BatchPrompt: Accomplish more with less

As the ever-increasing token limits of large language models (LLMs) have enabled long context as input, prompting with single data samples might no longer an efficient way. A straightforward strategy improving efficiency is to batch data within the token limit (e.g., 8k for gpt-3.5-turbo; 32k for GPT-4), which we call BatchPrompt. We have two initial observations for prompting with batched data. First, we find that prompting with batched data in longer contexts will inevitably lead to worse performance, compared to single-data prompting. Second, the performance of the language model is significantly correlated with the positions and order of the batched data, due to the corresponding change in decoder context. To retain efficiency and overcome performance loss, we propose Batch Permutation and Ensembling (BPE), and a novel Self-reflection-guided EArly Stopping (SEAS) technique. Our comprehensive experimental evaluation demonstrates that BPE can boost the performance of BatchPrompt with a striking margin on a range of popular NLP tasks, including question answering (Boolq), textual entailment (RTE), and duplicate questions identification (QQP). These performances are even competitive with/higher than single-data prompting(SinglePrompt), while BatchPrompt requires much fewer LLM calls and input tokens (For SinglePrompt v.s. BatchPrompt with batch size 32, using just 9%-16% the number of LLM calls, Boolq accuracy 90.6% to 90.9% with 27.4% tokens, QQP accuracy 87.2% to 88.4% with 18.6% tokens, RTE accuracy 91.5% to 91.1% with 30.8% tokens). To the best of our knowledge, this is the first work to technically improve prompting efficiency of large language models. We hope our simple yet effective approach will shed light on the future research of large language models. The code will be released.
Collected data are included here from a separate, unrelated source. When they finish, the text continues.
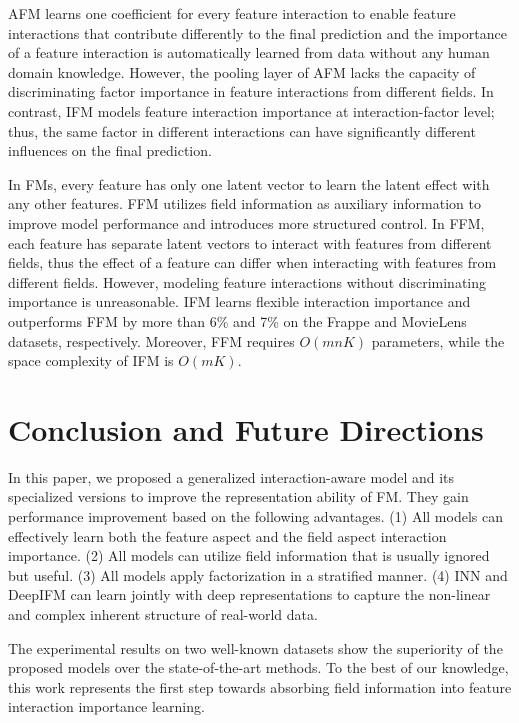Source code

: \documentclass[letterpaper]{article} \usepackage{aaai19}  \usepackage{times}  \usepackage{helvet}  \usepackage{courier}  \usepackage{url}  \usepackage{graphicx}  \frenchspacing  \setlength{\pdfpagewidth}{8.5in}  \setlength{\pdfpageheight}{11in}  \usepackage{mathtools}
\begin{document}
AFM learns one coefficient for every feature interaction to enable feature interactions that contribute differently to the final prediction and the importance of a feature interaction is automatically learned from data without any human domain knowledge.
However, the pooling layer of AFM lacks the capacity of discriminating factor importance in feature interactions from different fields. In contrast, IFM models feature interaction importance at interaction-factor level; thus, the same factor in different interactions can have significantly different influences on the final prediction.

In FMs, every feature has only one latent vector to learn the latent effect with any other features. FFM utilizes field information as auxiliary information to improve model performance and introduces more structured control. In FFM, each feature has separate latent vectors to interact with features from different fields, thus the effect of a feature can differ when interacting with features from different fields. 
However, modeling feature interactions without discriminating importance is unreasonable. IFM learns flexible interaction importance and outperforms FFM by more than 6\% and 7\% on the Frappe and MovieLens datasets, respectively. Moreover, FFM requires $O(m n K)$ parameters, while the space complexity of IFM is $O(m K)$.

\section{Conclusion and Future Directions}


In this paper, we proposed a generalized interaction-aware model and its specialized versions to improve the representation ability of FM. They gain performance improvement based on the following advantages. (1) All models can effectively learn both the feature aspect and the field aspect interaction importance. (2) All models can utilize field information that is usually ignored but useful. (3) All models apply factorization in a stratified manner. (4) INN and DeepIFM can learn jointly with deep representations to capture the non-linear and complex inherent structure of real-world data.

The experimental results on two well-known datasets show the superiority of the proposed models over the state-of-the-art methods.
To the best of our knowledge, this work represents the first step towards absorbing field information into feature interaction importance learning.
\end{document}
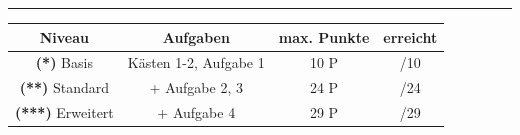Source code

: \documentclass[11pt,a4paper]{article}
\newcommand{\stern}[1]{\textbf{(#1)}}
\begin{document}
\vspace{1.5em}

\hrule
\vspace{0.5em}

\begin{center}
\begin{tabular}{|c|c|c|c|}
\hline
\textbf{Niveau} & \textbf{Aufgaben} & \textbf{max. Punkte} & \textbf{erreicht} \\
\hline
\stern{*} Basis & Kästen 1-2, Aufgabe 1 & 10 P & \hspace{1.5cm}/10 \\
\hline
\stern{**} Standard & + Aufgabe 2, 3 & 24 P & \hspace{1.5cm}/24 \\
\hline
\stern{***} Erweitert & + Aufgabe 4 & 29 P & \hspace{1.5cm}/29 \\
\hline
\end{tabular}
\end{center}
\end{document}

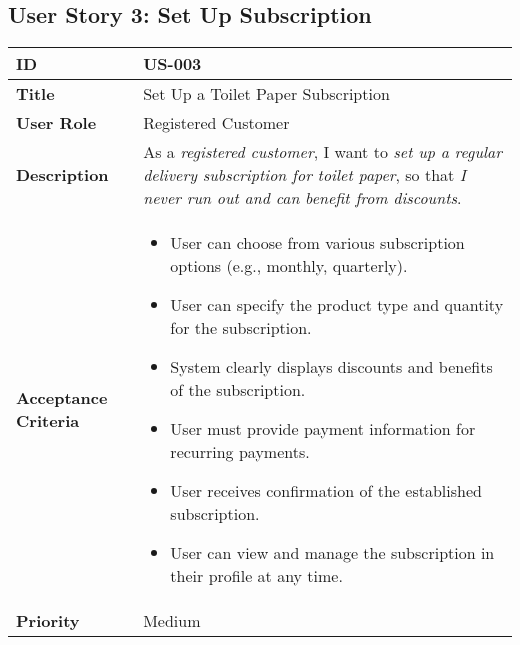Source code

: \documentclass[a4paper,11pt]{article}
\begin{document}
\subsection{User Story 3: Set Up Subscription}
\begin{tabularx}{\textwidth}{|l|X|}
\hline
\textbf{ID} & US-003 \\
\hline
\textbf{Title} & Set Up a Toilet Paper Subscription \\
\hline
\textbf{User Role} & Registered Customer \\
\hline
\textbf{Description} & As a \textit{registered customer}, I want to \textit{set up a regular delivery subscription for toilet paper}, so that \textit{I never run out and can benefit from discounts}. \\
\hline
\textbf{Acceptance Criteria} &
\begin{itemize}[noitemsep, topsep=0pt]
    \item User can choose from various subscription options (e.g., monthly, quarterly).
    \item User can specify the product type and quantity for the subscription.
    \item System clearly displays discounts and benefits of the subscription.
    \item User must provide payment information for recurring payments.
    \item User receives confirmation of the established subscription.
    \item User can view and manage the subscription in their profile at any time.
\end{itemize} \\
\hline
\textbf{Priority} & Medium \\
\hline
\end{tabularx}
\end{document}
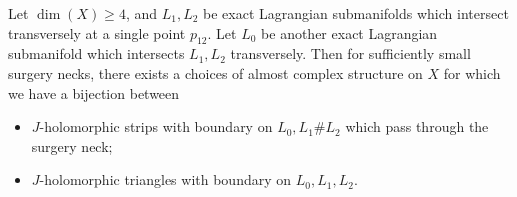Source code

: 

    Let $\dim(X)\geq 4$, and $L_1, L_2$ be exact Lagrangian submanifolds which intersect transversely at a single point $p_{12}$. Let $L_0$ be another exact Lagrangian submanifold which intersects $L_1, L_2$ transversely. Then for sufficiently small surgery necks, there exists a choices of almost complex structure on $X$ for which we have a bijection between
    \begin{itemize}
        \item $J$-holomorphic strips with boundary on $L_0, L_1\# L_2$ which pass through the surgery neck;
        \item $J$-holomorphic triangles with boundary on $L_0, L_1, L_2$.
    \end{itemize}
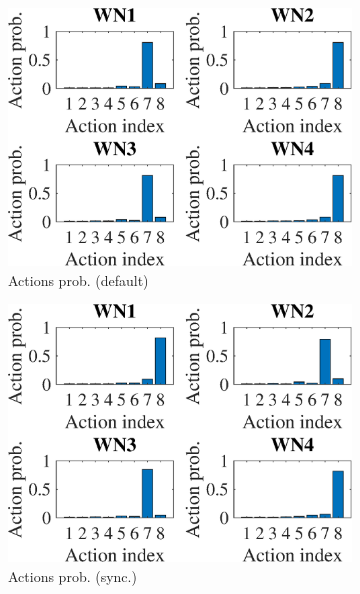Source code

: \documentclass[preprint,12pt]{article}
\begin{document}
\begin{figure}[h!]
	\centering
	\begin{subfigure}[b]{.3\textwidth}
		\includegraphics[width=\textwidth]{images/actions_probability_TS}
		\caption{Actions prob. (default)}\label{fig:actions_probability_TS}
	\end{subfigure}
	\begin{subfigure}[b]{.3\textwidth}
		\includegraphics[width=\textwidth]{images/actions_probability_OTS}
		\caption{Actions prob. (sync.)}\label{fig:actions_probability_OTS}
	\end{subfigure}
	\begin{subfigure}[b]{.3\textwidth}

\end{subfigure}
\end{figure}
\end{document}
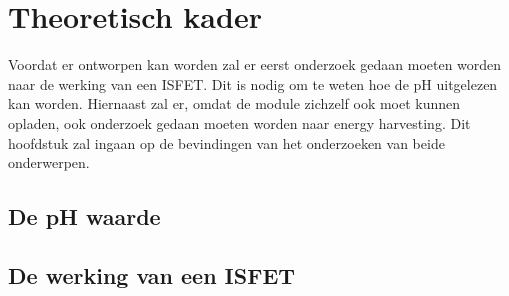 \section{Theoretisch kader}
Voordat er ontworpen kan worden zal er eerst onderzoek gedaan moeten worden naar de werking van een ISFET. Dit is nodig om te weten hoe de pH uitgelezen kan worden.
Hiernaast zal er, omdat de module zichzelf ook moet kunnen opladen, ook onderzoek gedaan moeten worden naar energy harvesting.
Dit hoofdstuk zal ingaan op de bevindingen van het onderzoeken van beide onderwerpen.

\subsection{De pH waarde}\label{sec:ph}


\subsection{De werking van een ISFET}\label{sec:werkingISFET}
翻译：随着大语言模型（LLMs）的token限制持续提升，长上下文输入已成为可能，以单个数据样本进行提示的方式可能不再高效。一种直接的效率提升策略是在token限制内批量处理数据（例如，gpt-3.5-turbo为8k；GPT-4为32k），我们称之为BatchPrompt。关于批量数据提示，我们有两个初步观察。首先，我们发现与单数据提示相比，在较长上下文中使用批量数据提示将不可避免地导致性能下降。其次，由于解码器上下文对应的变化，语言模型的性能与批量数据的位置和顺序显著相关。为保持效率并克服性能损失，我们提出了批量排列集成方法（BPE）以及一种新颖的自我反思引导早期停止技术（SEAS）。我们的综合实验评估表明，BPE能在多个主流自然语言处理任务（包括问答任务Boolq、文本蕴含任务RTE和重复问题识别任务QQP）上显著提升BatchPrompt的性能。这些性能甚至与单数据提示（SinglePrompt）相当或更高，而BatchPrompt所需的LLM调用次数和输入token大幅减少（以BatchPrompt批大小32为例：与SinglePrompt相比，LLM调用次数仅需9%-16%，Boolq准确率从90.6%提升至90.9%且token量仅占27.4%，QQP准确率从87.2%提升至88.4%且token量仅占18.6%，RTE准确率从91.5%调整为91.1%且token量仅占30.8%）。据我们所知，这是首个从技术层面提升大语言模型提示效率的研究。我们期望这种简单有效的方法能对未来大语言模型研究有所启发。相关代码将开源。